Of course you do, providing the money will not preclude health and happiness!  Then read on for here may be a painless path to their financial independence.

The best way for them to earn more is through education. The US Census Bureau shows that college degree holders and occupational certificate holders earn a lot more than high school graduates do. However, more earnings in it self does not guarantee an accumulation of wealth! Invested savings are required to accumulate wealth, and the earlier you start the greater the accumulation. We can tell this to our children, but in most cases, the pressures of life in their younger adult years will overcome their ability to save.

If you start when they are teenagers, there is a way that you can provide the basis for a savings plan that most likely will accumulate to a million dollars (tax free dollars) as they reach retirement age.

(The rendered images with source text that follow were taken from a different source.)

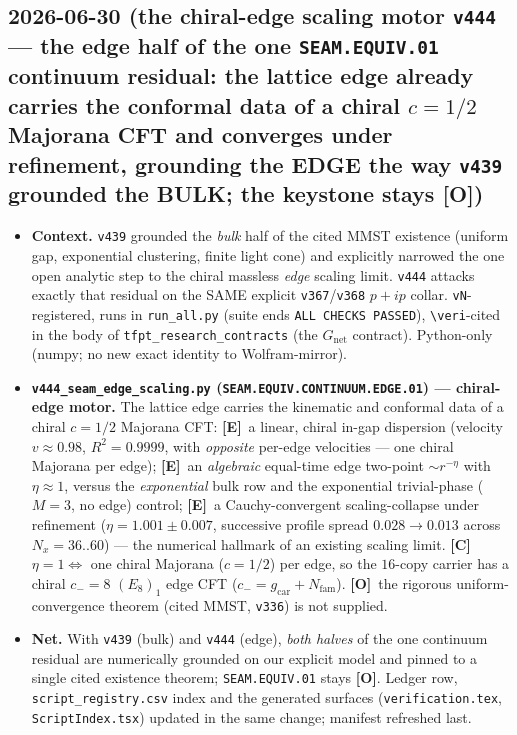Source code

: \documentclass[11pt]{article}
\providecommand{\mE}{\textbf{[E]}}\providecommand{\mC}{\textbf{[C]}}
\providecommand{\mO}{\textbf{[O]}}\providecommand{\mX}{\textbf{[X]}}
\providecommand{\gcar}{g_{\mathrm{car}}}\providecommand{\Nfam}{N_{\mathrm{fam}}}
\begin{document}
\subsection*{2026-06-30 (the chiral-edge scaling motor \texttt{v444} --- the edge half of the one \texttt{SEAM.EQUIV.01} continuum residual: the lattice edge already carries the conformal data of a chiral $c{=}1/2$ Majorana CFT and converges under refinement, grounding the EDGE the way \texttt{v439} grounded the BULK; the keystone stays \mO)}
\begin{itemize}
\item \textbf{Context.} \texttt{v439} grounded the \emph{bulk} half of the cited MMST existence (uniform gap,
exponential clustering, finite light cone) and explicitly narrowed the one open analytic step to the chiral massless
\emph{edge} scaling limit. \texttt{v444} attacks exactly that residual on the SAME explicit \texttt{v367}/\texttt{v368}
$p{+}ip$ collar. \texttt{vN}-registered, runs in \texttt{run\_all.py} (suite ends \texttt{ALL CHECKS PASSED}),
\texttt{\textbackslash veri}-cited in the body of \texttt{tfpt\_research\_contracts} (the $G_{\mathrm{net}}$ contract).
Python-only (numpy; no new exact identity to Wolfram-mirror).
\item \textbf{\texttt{v444\_seam\_edge\_scaling.py} (\texttt{SEAM.EQUIV.CONTINUUM.EDGE.01}) --- chiral-edge motor.}
The lattice edge carries the kinematic and conformal data of a chiral $c{=}1/2$ Majorana CFT: \mE\ a linear, chiral
in-gap dispersion (velocity $v{\approx}0.98$, $R^2{=}0.9999$, with \emph{opposite} per-edge velocities --- one chiral
Majorana per edge); \mE\ an \emph{algebraic} equal-time edge two-point $\sim r^{-\eta}$ with $\eta{\approx}1$, versus
the \emph{exponential} bulk row and the exponential trivial-phase ($M{=}3$, no edge) control; \mE\ a Cauchy-convergent
scaling-collapse under refinement ($\eta{=}1.001{\pm}0.007$, successive profile spread $0.028{\to}0.013$ across
$N_x{=}36..60$) --- the numerical hallmark of an existing scaling limit. \mC\ $\eta{=}1\Leftrightarrow$ one chiral
Majorana ($c{=}1/2$) per edge, so the $16$-copy carrier has a chiral $c_-{=}8$ $(E_8)_1$ edge CFT
($c_-{=}\gcar{+}\Nfam$). \mO\ the rigorous uniform-convergence theorem (cited MMST, \texttt{v336}) is not supplied.
\item \textbf{Net.} With \texttt{v439} (bulk) and \texttt{v444} (edge), \emph{both halves} of the one continuum
residual are numerically grounded on our explicit model and pinned to a single cited existence theorem;
\texttt{SEAM.EQUIV.01} stays \mO. Ledger row, \texttt{script\_registry.csv} index and the generated surfaces
(\texttt{verification.tex}, \texttt{ScriptIndex.tsx}) updated in the same change; manifest refreshed last.
\end{itemize}
\end{document}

When they turn 16, have them open a Roth IRA with a $4,000.00 deposit. Select a broad based mutual fund or an S&P 500/1000-indexed fund or similar investment. On their 17th, 18th and 19th birthday place an additional $4,000.00 dollars in the Roth IRA.

You will have to follow all IRS rules, and as such the youngster will have to have at least $4,000.00 of earned income. Almost all part time workers over 16 years old will meet this earned income requirement. They can make the IRA contribution from any source of funds, including savings and gifts. Hence parents, grandparents or anyone can make all or part of the IRA contribution. The IRS does require that when the contribution is not made by the child, it and any other gifts given to that child, by one giver, total $11,000.00 or less per year to be tax free.

The Roth IRA will have a value of close to one million dollars when they are in their 60's. The exact amount depends upon the earnings rate. One example being; at a 9% earnings rate, it will grow to $1,050,313 at age 66. If the earnings rate is lower, the million will be achieved later. If additional money is added to the Roth IRA in future years, the million will be achieved sooner. The Roth IRA also is free from federal income tax!

That is fine, but when they are teenagers is the exact time we have to use all extra funds to pay for the child's college!  Where does someone get $4,000.00 extra each year?

One way to obtain it, may be by them attending a community college for their first two years. In most cases, the tuition and room and board savings will exceed the $16,000.00 you put into the Roth IRA.

Will their education and earnings suffer by making this choice?

Check out your community college. All Illinois community colleges and most others have matriculation agreements with outstanding 4-year colleges that guarantee that community college courses will transfer to the 4-year college. The community college may also provide you with data on how their students do at many great senior colleges. In many cases community college students finish their 4-year college with grades equal to the grades of those who went to the senior college all 4 years. As a rule, community colleges will have many professors for teachers and smaller classes. At community colleges professors teach full time. At senior colleges professors research and graduate students teach a large number of the first two years of courses. In addition, most students at community colleges will have an easier access to tutoring and extra help if needed. This coupled with home living and parental supervision, versus a dorm, usually will provide a better educational environment.

When they complete their first two years and then transfer to a senior college/university, the 4-year degree they receive will be the same as if they attended the senior college/university for all 4 years. Hence, campus recruiting and earnings potential are not affected when compared to some one attending the same senior college/university for all four years.